In Harper's Fields The Poppies Blow

New reports taint the "noble cause" of Canada's presence in Afghanistan

James Corbett
Corbett Report

28 August, 2007

In Harper's fields the poppies grow...
In Harper's fields the poppies grow...

Canadian militarism has long been associated with the poppy, but that association is taking on new meaning amid reports that Afghan opium production has reached record levels under NATO's watch. What's more, the report notes that production has decreased in northern and central Afghanistan—where there is widespread poverty—and is surging in southern and eastern Afghanistan, where Canadians are stationed.

This fact alone should be worrying enough to Canadians familiar with the long-established history of intelligence agencies' implicit support of the opium trade through operations like Air America. As Alfred McCoy, a professor of SE Asian history at the University of Wisconsin-Madison reveals in his book The Politics of Heroin: CIA Complicity in the Global Drug Trade, "Afghanistan opium production increased from 100 tons in '71 to 2,000 tons in '91 due to CIA support of the Mujahedeen and increased in 2001 after the fall of the Taliban to 4,600 tons." (p.15-16). At the very least, Canada cannot claim that the boom in opium production—which hit 8,200 tonnes this year—was an unexpected result of plunging the country into chaos and installing a puppet president who just happened to consult for UNOCAL, a company which just happened to spend a great deal of effort in the 1990's lobbying the Taliban to allow construction of a pipeline through Afghanistan to carry natural gas from Turkmenistan to Pakistan.

This chain of connection is not trivial. In fact, it goes right to the heart of why Canadian soldiers are fighting and dying in Afghanistan as we speak.
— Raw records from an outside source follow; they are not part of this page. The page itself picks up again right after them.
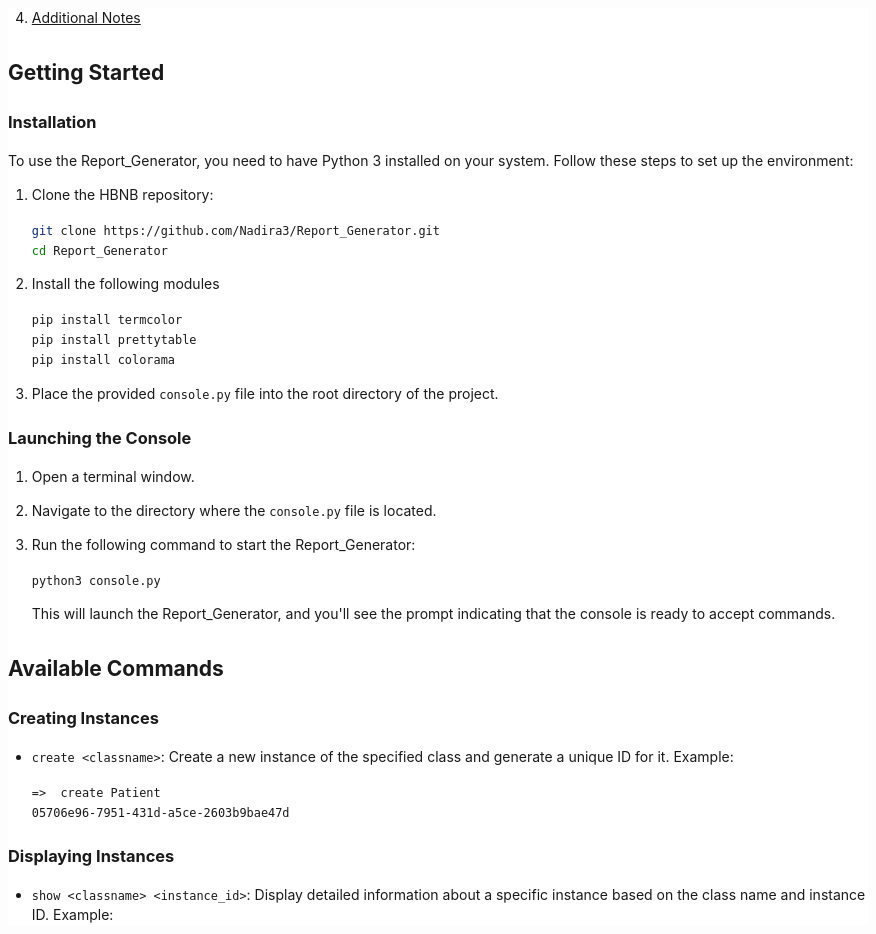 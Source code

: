 4. [Additional Notes](#additional-notes)

## Getting Started

### Installation

To use the Report_Generator, you need to have Python 3 installed on your system. Follow these steps to set up the environment:

1. Clone the HBNB repository:

   ```sh
   git clone https://github.com/Nadira3/Report_Generator.git
   cd Report_Generator
   ```
2. Install the following modules
    ```sh
    pip install termcolor
    pip install prettytable
    pip install colorama
    ```
3. Place the provided `console.py` file into the root directory of the project.

### Launching the Console

1. Open a terminal window.

2. Navigate to the directory where the `console.py` file is located.

3. Run the following command to start the Report_Generator:

   ```sh
   python3 console.py
   ```

   This will launch the Report_Generator, and you'll see the prompt indicating that the console is ready to accept commands.

## Available Commands

### Creating Instances

- `create <classname>`: Create a new instance of the specified class and generate a unique ID for it.
  Example:

  ```
  =>  create Patient
  05706e96-7951-431d-a5ce-2603b9bae47d
  ```

### Displaying Instances

- `show <classname> <instance_id>`: Display detailed information about a specific instance based on the class name and instance ID.
  Example:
Despite initial fuzzy reports that the war was about rooting out al Qaeda—which they didn't do when they had the chance—or bringing freedom to women in an oppressive fundamentalist regime—which neglects to mention that one of the West's closest allies in the region is, if anything more oppressive—the war and current "reconstruction" effort which our men are dying for actually turns out to be about—you guessed it—oil. Or maybe it was just a coincidence that the Afghan attack plans were on Bush's desk two days before 9/11.

At any rate, the invasion evidently wasn't intended to end the opium trade, or produce higher standards of living for the farmers driven to growing poppies as the only viable way of making a living. Harper, for his part, hasn't had much to say recently about what we're doing there anyway.